What is turning point of the parabola ?
The vertex is the turning point of the parabola.
There are two types of parabola,
(i) Open upward
(ii) Open downward
For example,
When we trace the parabola which opens up it will keep on go down after it crosses the turning point or vertex it will go up. That's why we call vertex as turning point.
If the parabola opens up, the vertex represents the lowest point on the graph, or the minimum value of the quadratic function. If the parabola opens down, the vertex represents the highest point on the graph, or the maximum value.
How to find turning point or vertex of the parabola ?
There are two ways to find vertex of the parabola.

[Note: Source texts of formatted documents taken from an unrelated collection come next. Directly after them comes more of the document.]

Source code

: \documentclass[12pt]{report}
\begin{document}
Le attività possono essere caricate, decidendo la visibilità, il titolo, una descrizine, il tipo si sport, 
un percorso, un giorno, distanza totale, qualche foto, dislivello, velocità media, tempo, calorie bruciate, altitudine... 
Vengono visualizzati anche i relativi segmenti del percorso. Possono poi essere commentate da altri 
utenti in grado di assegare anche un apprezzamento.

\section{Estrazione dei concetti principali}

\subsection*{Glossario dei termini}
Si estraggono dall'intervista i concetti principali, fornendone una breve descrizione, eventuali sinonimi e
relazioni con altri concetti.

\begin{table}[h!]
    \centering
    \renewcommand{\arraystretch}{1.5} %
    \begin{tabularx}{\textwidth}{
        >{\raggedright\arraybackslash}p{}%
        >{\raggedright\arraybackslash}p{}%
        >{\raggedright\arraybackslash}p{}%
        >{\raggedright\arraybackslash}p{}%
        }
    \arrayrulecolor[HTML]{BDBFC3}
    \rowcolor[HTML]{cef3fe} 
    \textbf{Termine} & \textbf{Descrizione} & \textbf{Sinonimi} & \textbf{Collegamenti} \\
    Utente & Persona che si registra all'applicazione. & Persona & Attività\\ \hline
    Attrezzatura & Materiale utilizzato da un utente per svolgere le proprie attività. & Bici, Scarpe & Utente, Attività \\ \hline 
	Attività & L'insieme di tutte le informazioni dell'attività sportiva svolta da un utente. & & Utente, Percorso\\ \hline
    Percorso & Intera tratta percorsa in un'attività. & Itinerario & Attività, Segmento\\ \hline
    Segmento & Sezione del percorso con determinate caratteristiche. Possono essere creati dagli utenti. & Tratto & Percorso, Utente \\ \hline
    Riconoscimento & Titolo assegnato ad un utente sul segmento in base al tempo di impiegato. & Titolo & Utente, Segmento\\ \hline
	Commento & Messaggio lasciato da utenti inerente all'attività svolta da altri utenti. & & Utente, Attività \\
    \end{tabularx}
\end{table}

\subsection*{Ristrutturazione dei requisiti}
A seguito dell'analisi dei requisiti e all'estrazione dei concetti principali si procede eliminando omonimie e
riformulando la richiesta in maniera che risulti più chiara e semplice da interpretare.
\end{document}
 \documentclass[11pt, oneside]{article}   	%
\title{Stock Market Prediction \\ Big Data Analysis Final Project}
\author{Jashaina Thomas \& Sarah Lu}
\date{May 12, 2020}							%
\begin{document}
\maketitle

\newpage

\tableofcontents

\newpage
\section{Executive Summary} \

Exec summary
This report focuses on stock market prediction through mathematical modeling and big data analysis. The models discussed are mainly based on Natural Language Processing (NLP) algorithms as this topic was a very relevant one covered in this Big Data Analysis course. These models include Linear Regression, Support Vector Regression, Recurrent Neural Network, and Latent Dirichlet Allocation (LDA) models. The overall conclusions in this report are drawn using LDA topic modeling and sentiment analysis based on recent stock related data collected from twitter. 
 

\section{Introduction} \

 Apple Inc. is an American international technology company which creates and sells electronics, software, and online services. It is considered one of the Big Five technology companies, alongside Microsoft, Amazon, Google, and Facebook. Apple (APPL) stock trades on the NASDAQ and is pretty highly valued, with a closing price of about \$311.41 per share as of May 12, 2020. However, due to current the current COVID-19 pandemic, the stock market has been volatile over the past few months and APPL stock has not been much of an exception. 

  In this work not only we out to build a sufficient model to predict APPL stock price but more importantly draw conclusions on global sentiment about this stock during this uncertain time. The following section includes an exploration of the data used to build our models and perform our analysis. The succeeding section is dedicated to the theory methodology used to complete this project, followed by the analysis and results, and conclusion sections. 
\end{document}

(i) Converting the quadratic function into vertex form
y = a(x - h)^{2} + k
Here (h, k) is the vertex.
(ii) Using formula to find x-coordinate and apply the value of x into the given question to find the value of y.
x = -b/2a
Find the turning point (vertex) of the following quadratic functions.
Problem 1 :
y = x^{2} - 4x + 2
Solution :
y = x^{2} - 4x + 2
Using completing the square method,
Step 1 :
Since the coefficient of x^{2} is 1, writing the coefficient of x as a multiple of 2.
y = x^{2} - 2⋅x⋅2 + 2
Step 2 :
The middle term looks like 2ab, here b is 2. In order to complete the formula a^{2} - 2ab, we need b^{2}
So,
y = x^{2} - 2⋅x⋅2 + 2^{2} - 2^{2} + 2
To balance +b^{2}, we subtract b^{2}.
Step 3 :
y = (x - 2)^{2} - 4 + 2
Using algebraic identity for first three terms.
y = (x - 2)^{2} - 2
Here (h, k) is (2, -2).
So, turning point of the parabola is (2, -2)
Method 2 :
Using formula x = -b/2a
y = x^{2} - 4x + 2
a = 1, b = -4 and c = 2
x = -(-4)/2(1) x = 2 |
when x = 2, y = ? y = 2^{2} - 4(2) + 2 y = 4 - 8 + 2 y = 6 - 8 y = -2 |
So, the turning point is (2, -2).
Problem 2 :
y = x^{2} + 2x - 3
Solution :
y = x^{2} + 2x - 3
y = x^{2} + 2⋅x⋅1 + 1^{2} - 1^{2} - 3
y = (x + 1)^{2} - 1^{2} - 3
y = (x + 1)^{2} - 4
Turning point is (-1, -4).
Problem 3 :
f(x) = 2x^{2} + 4
Solution :
f(x) = 2x^{2} + 4
Factoring 2, we get
f(x) = 2(x^{2 }+ 2)
f(x) = 2[(x - 0)^{2 }+ 2]
f(x) = 2(x - 0)^{2 }+ 4
Turning point (h, k) is (0, 4).
Problem 4 :
f(x) = 2x^{2} + 4
Solution :
f(x) = -3x^{2} + 1
Factoring 2, we get
f(x) = -3(x^{2 }- 1/3)
f(x) = 3[(x - 0)^{2 }- (1/3)]
f(x) = 3(x - 0)^{2 }- 1
Turning point (h, k) is (0, -1).
Problem 5 :
Using formula to find vertex of the parabola
f(x) = 2x^{2} + 8x - 7
Solution :
Here a = 2, b = 8 and c = -7
x-coordinate : x = -b/2a x = -8/2(2) x = -8/4 x = -2 |
y-coordinate : y = 2x^{2} + 8x - 7 When x = - 2 y = 2(-2)^{2} + 8(-2) - 7 = 2(4) - 16 - 7 = 8 -16 - 7 = -15 |
So, the turning point us (-2, -15).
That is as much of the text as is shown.